Their fantastical sets, breathtaking shooting locals, stunning costumes, epic fight scenes, and sweeping camera motions make Sageuks veritable feasts for the visual senses. They also bring to life a period of Korean history unknown to many and tell extremely engaging stories.
While many fans of Sageuks argue over which historical dramas should be considered in the prestigious list of all-time-best, there is a consensus among them all that dramas such as the Great Queen Seondoek, Sungkyunkwan Scandal, and Warrior Baek Dong-Soo (video above), are perfect examples of some the greatest Sageuks to date, based solely on how visually striking they are.

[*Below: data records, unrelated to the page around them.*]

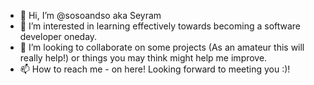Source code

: - 👋 Hi, I’m @sosoandso aka Seyram
- 👀 I’m interested in learning effectively towards becoming a software developer oneday.
- 💞️ I’m looking to collaborate on some projects (As an amateur this will really help!) or things you may think might help me improve.   
- 📫 How to reach me - on here! Looking forward to meeting you :)!


<!---
sosoandso/sosoandso is a ✨ special ✨ repository because its `README.md` (this file) appears on your GitHub profile.
You can click the Preview link to take a look at your changes.
--->
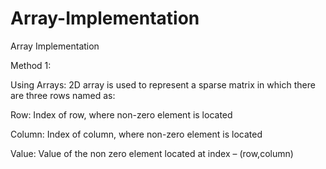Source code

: # Array-Implementation
Array Implementation

Method 1: 

Using Arrays: 2D array is used to represent a sparse matrix in which there are three rows named as: 

Row: Index of row, where non-zero element is located

Column: Index of column, where non-zero element is located

Value: Value of the non zero element located at index – (row,column)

As the industry has grown over the years, more and more sub-genres have implemented tried and true cinematographic methods of the average sageuk and mirrored them in other types of dramas. This visual appeal has become one of the major factors when determining the popularity of a particular drama and, consequently, has become one of the many ways the industry brings fans into Kpop.
Kdramas catch the eye and interest of the fan and then dare them to keep watching. By the time a viewer finishes their first Kdrama, and sometime even before that, they are so engrossed and in tune with the stunning cinematography of the show that, before they know it, they often find themselves digging deeper into the drama’s story, the lives and careers of the actors/actresses, and the music.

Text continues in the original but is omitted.